Data:
# # # # # # #

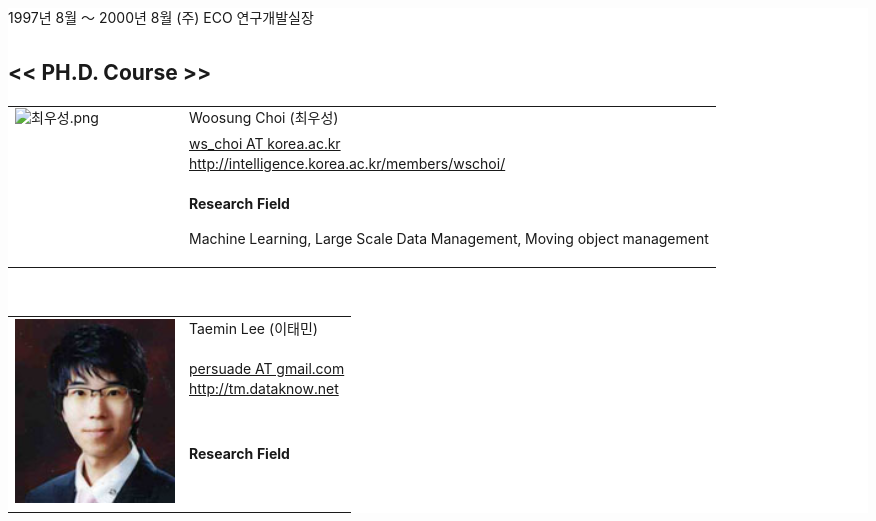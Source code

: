 <td valign="middle">1997년 8월 ～ 2000년 8월</td>

<td valign="middle">(주) ECO</td>

<td valign="middle">연구개발실장</td>

</tr>

</tbody>

</table>

</div>

<a name="PH.D. Course"> </a>

## << PH.D. Course >>

<div class="wrap">

<table style="MIN-WIDTH: 50%" class="pure-table pure-table-horizontal" style="text-align:center">
<tbody>
<tr>
<td rowspan="3" valign="center" width="160"><img alt="최우성.png" src="/assets/images/ws_choi.png" editor_component="image_link" width="160" /> </td>
<td>Woosung Choi (최우성)</td></tr>
<tr>
<td><i class="fas fa-fw fa-envelope-square"></i><a href="mailto:ws_choi@korea.ac.kr">ws_choi AT korea.ac.kr</a><br />
<i class="fa fa-home"></i><a href="http://intelligence.korea.ac.kr/members/wschoi/" target="_blank">http://intelligence.korea.ac.kr/members/wschoi/</a>
</td></tr>
<tr>
<td>
<p style="FONT-WEIGHT: bold"><b>Research Field</b></p>


<p class="0"><span style="LETTER-SPACING: 0pt; mso-fareast-font-family: 함초롬바탕; mso-font-width: 100%; mso-text-raise: 0pt" lang="EN-US">Machine Learning, Large Scale Data Management,&nbsp;</span><span style="LINE-HEIGHT: 1.5; LETTER-SPACING: 0pt">Moving object management</span></p>

</td></tr></tbody></table><br />

<table style="MIN-WIDTH: 50%" class="pure-table pure-table-horizontal" style="text-align:center">
<tbody>
<tr>
<td rowspan="3" valign="center" width="160"><img alt="이태민.jpg" src="assets/images/TaeminLee.jpg" editor_component="image_link" width="160" /> </td>
<td>Taemin Lee (이태민)</td></tr>
<tr>
<td><i class="fas fa-fw fa-envelope-square"></i><a href="mailto:persuade@gmail.com">persuade AT gmail.com</a><br /><i class="fa fa-home"></i><a href="http://tm.dataknow.net" target="_blank">http://tm.dataknow.net</a></td></tr>
<tr>
<td>
<p style="FONT-WEIGHT: bold"><b>Research Field</b></p>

# # # # # # #

Reproduce every entry above in full and exactly, though not its pictures.

Solution for this exercise:
Source code

: <td valign="middle">1997년 8월 ～ 2000년 8월</td>

<td valign="middle">(주) ECO</td>

<td valign="middle">연구개발실장</td>

</tr>

</tbody>

</table>

</div>

<a name="PH.D. Course"> </a>

## << PH.D. Course >>

<div class="wrap">

<table style="MIN-WIDTH: 50%" class="pure-table pure-table-horizontal" style="text-align:center">
<tbody>
<tr>
<td rowspan="3" valign="center" width="160"><img alt="최우성.png" src="/assets/images/ws_choi.png" editor_component="image_link" width="160" /> </td>
<td>Woosung Choi (최우성)</td></tr>
<tr>
<td><i class="fas fa-fw fa-envelope-square"></i><a href="mailto:ws_choi@korea.ac.kr">ws_choi AT korea.ac.kr</a><br />
<i class="fa fa-home"></i><a href="http://intelligence.korea.ac.kr/members/wschoi/" target="_blank">http://intelligence.korea.ac.kr/members/wschoi/</a>
</td></tr>
<tr>
<td>
<p style="FONT-WEIGHT: bold"><b>Research Field</b></p>


<p class="0"><span style="LETTER-SPACING: 0pt; mso-fareast-font-family: 함초롬바탕; mso-font-width: 100%; mso-text-raise: 0pt" lang="EN-US">Machine Learning, Large Scale Data Management,&nbsp;</span><span style="LINE-HEIGHT: 1.5; LETTER-SPACING: 0pt">Moving object management</span></p>

</td></tr></tbody></table><br />

<table style="MIN-WIDTH: 50%" class="pure-table pure-table-horizontal" style="text-align:center">
<tbody>
<tr>
<td rowspan="3" valign="center" width="160"><img alt="이태민.jpg" src="assets/images/TaeminLee.jpg" editor_component="image_link" width="160" /> </td>
<td>Taemin Lee (이태민)</td></tr>
<tr>
<td><i class="fas fa-fw fa-envelope-square"></i><a href="mailto:persuade@gmail.com">persuade AT gmail.com</a><br /><i class="fa fa-home"></i><a href="http://tm.dataknow.net" target="_blank">http://tm.dataknow.net</a></td></tr>
<tr>
<td>
<p style="FONT-WEIGHT: bold"><b>Research Field</b></p>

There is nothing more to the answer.